Sessions also advises companies and organizations to ensure that they’re compliant with HITECH and that they’ve done appropriate risk analysis.

“Have good policies and procedures in place so that you’ve got the framework and structure in place so that your organization is at least aware of what the rules are. And then you’ve got to educate your staff. They’ve got to understand the importance of privacy, they’ve got to understand the importance of HIPAA and HITECH and what the risk is to the organization if things are not compliant,” she said.

Organizations shouldn’t only view breaches as an IT function—many HIPAA breaches occur when paper health records are stolen, said Sessions.

Meredith Schnur of the Professional Risk Group of Wells Fargo Insurance said that general counsel should consider aligning themselves with a privacy attorney and/or a breach coach prior to a breach event.

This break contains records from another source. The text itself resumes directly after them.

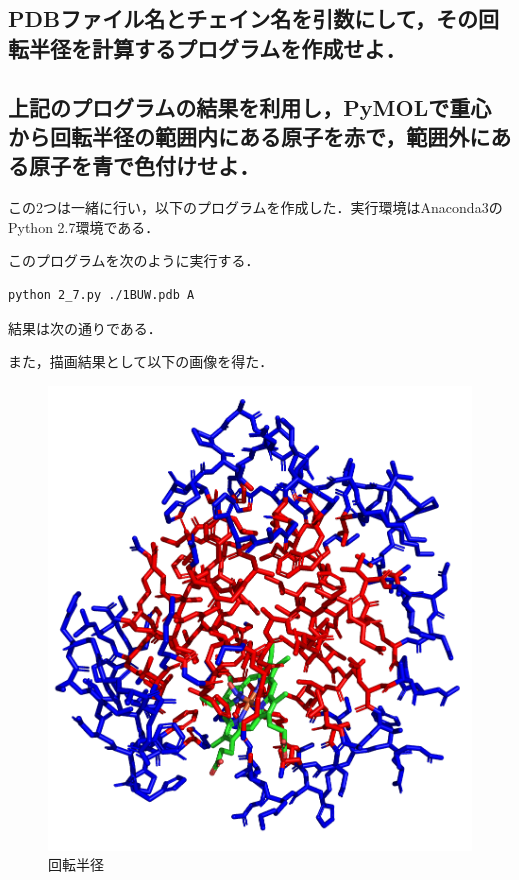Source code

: \documentclass[uplatex,a4j]{jsarticle}
\begin{document}
  \subsection{PDBファイル名とチェイン名を引数にして，その回転半径を計算するプログラムを作成せよ．}
  \subsection{上記のプログラムの結果を利用し，PyMOLで重心から回転半径の範囲内にある原子を赤で，範囲外にある原子を青で色付けせよ．}
  この2つは一緒に行い，以下のプログラムを作成した．実行環境はAnaconda3のPython 2.7環境である．
  
  このプログラムを次のように実行する．
  \begin{lstlisting}[caption=実行方法, label=run6]
    python 2_7.py ./1BUW.pdb A
  \end{lstlisting}
  結果は次の通りである．
  
  また，描画結果として以下の画像を得た．
  \begin{figure}[H]
    \begin{center}
      \includegraphics[width=12cm]{2_8.png}
      \caption{回転半径}
      \label{2_8}
    \end{center}
  \end{figure}
  
\end{document}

This individual’s sole responsibility is to educate the organization about privacy breach notification laws, can advise a company or organization about what to do and when and who to notify if a breach does occur.

“And that same breach coach may be very up to speed on the current litigation environment as well. If a client get sued as a result of a breach event, that attorney can provide further guidance,” she said.

She also said that, in addition to federal laws, there are 46 states that have privacy breach notification laws that dictate responsibilities in the event of a breach. The key point here is that it’s not where the organization is domiciled, it’s where their customers are domiciled. This will dictate notification requirements.

Keefe concluded compliance focus needs to sharpen as the result of the HITECH-mandated HIPAA audits, which are currently underway. Preliminary analysis from auditor KPMG includes that entities are not conducting risk assessments of both the privacy and security parts of their HIPAA compliance programs. Once final audit findings are made public by OCR, health care companies and providers will face even more pressure to improve.